Note that we already do a sort on incoming attributes, but that code currently has ORDER_PRESERVING defined so after duplicate checks are done we discard the sort info. That preserves the existing/historical slapd behavior.
However, I'm pretty sure this is going to have to change. Using sorted arrays will allow us to use binary search to find values, which will be a big win for attributes with very many values. This will speed up test_filter, Compare, ACL processing, etc. etc...
We can also implement this without any user-visible change, if we keep an auxiliary ordering array, the way the current sorter does. But it seems to me that that will be too much memory overhead. It also makes add/remove that much more tedious...
Howard Chu writes:
This is the first stage in a larger transition, to using sorted arrays for multivalued attributes. I haven't quite decided how the next steps will play out just yet. (...) We can also implement this without any user-visible change, if we keep an auxiliary ordering array, the way the current sorter does. But it seems to me that that will be too much memory overhead. It also makes add/remove that much more tedious...
Add a slapd.conf directive which inserts an implicit X-ORDERED 'VALUES' in an already existing attribute definition. Then admins can configure the old behavior for the attributes where he needs it, including in preexisting schema. (Could support @objectclass and !objectclass to list multiple attributes, or a regex matching the attribute name.)
Hallvard B Furuseth wrote:
Howard Chu writes:
This is the first stage in a larger transition, to using sorted arrays for multivalued attributes. I haven't quite decided how the next steps will play out just yet. (...) We can also implement this without any user-visible change, if we keep an auxiliary ordering array, the way the current sorter does. But it seems to me that that will be too much memory overhead. It also makes add/remove that much more tedious...
Add a slapd.conf directive which inserts an implicit X-ORDERED 'VALUES' in an already existing attribute definition. Then admins can configure the old behavior for the attributes where he needs it, including in preexisting schema. (Could support @objectclass and !objectclass to list multiple attributes, or a regex matching the attribute name.)

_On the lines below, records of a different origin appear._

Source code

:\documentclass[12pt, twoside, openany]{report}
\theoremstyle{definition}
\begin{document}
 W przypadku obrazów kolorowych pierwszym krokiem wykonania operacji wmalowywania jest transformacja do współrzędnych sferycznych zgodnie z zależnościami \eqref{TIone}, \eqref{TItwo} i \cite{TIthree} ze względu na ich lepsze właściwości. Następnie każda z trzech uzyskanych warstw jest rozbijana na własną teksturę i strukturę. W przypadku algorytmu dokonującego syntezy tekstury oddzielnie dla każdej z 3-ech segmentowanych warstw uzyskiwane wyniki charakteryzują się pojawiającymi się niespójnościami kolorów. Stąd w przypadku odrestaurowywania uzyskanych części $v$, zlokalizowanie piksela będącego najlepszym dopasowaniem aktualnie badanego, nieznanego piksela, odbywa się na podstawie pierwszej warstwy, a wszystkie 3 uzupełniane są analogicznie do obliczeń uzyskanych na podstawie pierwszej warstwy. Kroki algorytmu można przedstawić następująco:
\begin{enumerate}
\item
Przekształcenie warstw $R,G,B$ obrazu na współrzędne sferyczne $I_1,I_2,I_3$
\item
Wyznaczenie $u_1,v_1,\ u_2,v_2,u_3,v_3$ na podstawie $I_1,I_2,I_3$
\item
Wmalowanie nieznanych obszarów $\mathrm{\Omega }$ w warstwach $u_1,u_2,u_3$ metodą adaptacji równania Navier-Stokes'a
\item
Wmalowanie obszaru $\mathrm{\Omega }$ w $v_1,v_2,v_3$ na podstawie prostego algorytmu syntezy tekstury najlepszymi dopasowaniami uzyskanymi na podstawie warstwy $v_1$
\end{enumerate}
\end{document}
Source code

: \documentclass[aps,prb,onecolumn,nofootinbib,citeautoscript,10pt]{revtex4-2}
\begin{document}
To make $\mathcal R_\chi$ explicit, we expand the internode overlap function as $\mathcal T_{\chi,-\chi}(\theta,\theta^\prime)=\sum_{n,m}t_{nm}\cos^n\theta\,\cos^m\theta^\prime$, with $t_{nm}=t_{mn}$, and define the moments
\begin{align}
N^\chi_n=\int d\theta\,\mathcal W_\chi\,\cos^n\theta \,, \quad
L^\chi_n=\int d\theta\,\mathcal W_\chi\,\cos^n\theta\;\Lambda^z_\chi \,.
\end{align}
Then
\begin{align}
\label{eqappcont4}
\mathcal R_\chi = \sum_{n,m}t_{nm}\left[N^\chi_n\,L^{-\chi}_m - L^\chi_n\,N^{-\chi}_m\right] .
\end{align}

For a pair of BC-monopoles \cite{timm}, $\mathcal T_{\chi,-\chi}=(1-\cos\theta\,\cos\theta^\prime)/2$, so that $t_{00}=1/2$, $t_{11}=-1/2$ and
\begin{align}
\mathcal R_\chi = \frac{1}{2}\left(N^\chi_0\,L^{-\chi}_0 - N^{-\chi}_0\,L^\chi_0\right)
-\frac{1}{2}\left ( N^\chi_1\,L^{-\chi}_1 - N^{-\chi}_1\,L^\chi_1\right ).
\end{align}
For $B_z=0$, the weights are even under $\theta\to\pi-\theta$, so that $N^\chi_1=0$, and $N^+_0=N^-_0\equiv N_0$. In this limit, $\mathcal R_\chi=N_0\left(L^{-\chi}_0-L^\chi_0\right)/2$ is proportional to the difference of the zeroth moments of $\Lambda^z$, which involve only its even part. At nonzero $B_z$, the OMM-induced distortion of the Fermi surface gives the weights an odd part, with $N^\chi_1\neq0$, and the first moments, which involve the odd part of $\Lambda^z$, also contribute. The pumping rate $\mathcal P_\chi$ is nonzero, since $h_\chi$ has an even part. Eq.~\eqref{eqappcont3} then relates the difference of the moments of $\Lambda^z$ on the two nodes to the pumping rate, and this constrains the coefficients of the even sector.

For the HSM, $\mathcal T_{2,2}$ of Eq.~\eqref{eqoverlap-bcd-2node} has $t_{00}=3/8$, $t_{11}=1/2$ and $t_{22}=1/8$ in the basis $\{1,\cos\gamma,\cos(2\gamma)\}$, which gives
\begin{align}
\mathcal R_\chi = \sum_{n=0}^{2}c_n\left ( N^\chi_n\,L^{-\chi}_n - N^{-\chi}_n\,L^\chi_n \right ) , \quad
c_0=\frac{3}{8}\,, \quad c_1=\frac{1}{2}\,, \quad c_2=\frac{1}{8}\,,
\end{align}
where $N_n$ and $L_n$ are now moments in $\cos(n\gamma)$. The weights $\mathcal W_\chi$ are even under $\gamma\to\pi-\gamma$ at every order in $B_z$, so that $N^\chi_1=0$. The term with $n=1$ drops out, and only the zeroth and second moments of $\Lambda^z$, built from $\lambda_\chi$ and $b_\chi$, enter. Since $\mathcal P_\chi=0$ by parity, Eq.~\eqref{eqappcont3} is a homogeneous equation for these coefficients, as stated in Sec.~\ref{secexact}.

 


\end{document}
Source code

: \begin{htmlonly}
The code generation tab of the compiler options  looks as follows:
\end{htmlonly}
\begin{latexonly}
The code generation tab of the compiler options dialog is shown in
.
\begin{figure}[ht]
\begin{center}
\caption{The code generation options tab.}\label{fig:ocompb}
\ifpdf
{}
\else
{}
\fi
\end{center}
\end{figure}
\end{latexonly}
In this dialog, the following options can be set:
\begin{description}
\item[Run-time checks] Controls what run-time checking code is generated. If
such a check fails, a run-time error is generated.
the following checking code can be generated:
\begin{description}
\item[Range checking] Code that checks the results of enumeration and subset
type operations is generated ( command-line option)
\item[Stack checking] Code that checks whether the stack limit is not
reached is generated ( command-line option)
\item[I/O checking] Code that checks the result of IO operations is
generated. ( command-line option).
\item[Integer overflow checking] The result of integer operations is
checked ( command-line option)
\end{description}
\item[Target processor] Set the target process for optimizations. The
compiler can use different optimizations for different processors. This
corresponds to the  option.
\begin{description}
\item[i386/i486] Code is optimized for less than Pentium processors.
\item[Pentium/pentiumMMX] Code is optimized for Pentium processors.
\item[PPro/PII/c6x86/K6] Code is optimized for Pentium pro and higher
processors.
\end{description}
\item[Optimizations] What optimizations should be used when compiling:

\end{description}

OK, that makes sense. Except it's not the same as X-ORDERED 'VALUES' behavior. The X-ORDERED properties allow you to define an arbitrary static ordering. This is just a straight memcmp-based ordering (or similar, most likely length-first).
I don't think objectclass shorthand makes sense here. It would be pretty unusual to need this feature on e.g. all the attributes of inetOrgPerson.
This would be somewhat like integrating the valsort overlay features into the mainline (but without the weighted option).
Howard Chu writes:
Add a slapd.conf directive which inserts an implicit X-ORDERED 'VALUES' in an already existing attribute definition. (...)
OK, that makes sense. Except it's not the same as X-ORDERED 'VALUES' behavior. (...)
Yes, I guess that should have been the opposite, an 'X-PRESERVE-ORDER' thing, to tell slapd to not reorder values. (I have a distinct feeling I've made that exact mistake before...)
I don't think objectclass shorthand makes sense here. It would be pretty unusual to need this feature on e.g. all the attributes of inetOrgPerson.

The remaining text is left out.